#### TASK DIRECTIONS:
Reproduce only this part of the listing: the line with "#Componentes básicos: Ejemplos", plus every line after it through the last.
★ ★ ★ ★
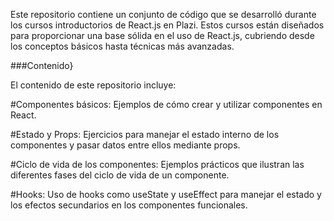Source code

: Este repositorio contiene un conjunto de código que se desarrolló durante los cursos introductorios de React.js en Plazi. Estos cursos están diseñados para proporcionar una base sólida en el uso de React.js, cubriendo desde los conceptos básicos hasta técnicas más avanzadas.

###Contenido}

El contenido de este repositorio incluye:

  #Componentes básicos: Ejemplos de cómo crear y utilizar componentes en React.
  
  #Estado y Props: Ejercicios para manejar el estado interno de los componentes y pasar datos entre ellos mediante props.
  
  #Ciclo de vida de los componentes: Ejemplos prácticos que ilustran las diferentes fases del ciclo de vida de un componente.
  
  #Hooks: Uso de hooks como useState y useEffect para manejar el estado y los efectos secundarios en los componentes funcionales.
★ ★ ★ ★
#### FINISHED TASK:
  #Componentes básicos: Ejemplos de cómo crear y utilizar componentes en React.
  
  #Estado y Props: Ejercicios para manejar el estado interno de los componentes y pasar datos entre ellos mediante props.
  
  #Ciclo de vida de los componentes: Ejemplos prácticos que ilustran las diferentes fases del ciclo de vida de un componente.
  
  #Hooks: Uso de hooks como useState y useEffect para manejar el estado y los efectos secundarios en los componentes funcionales.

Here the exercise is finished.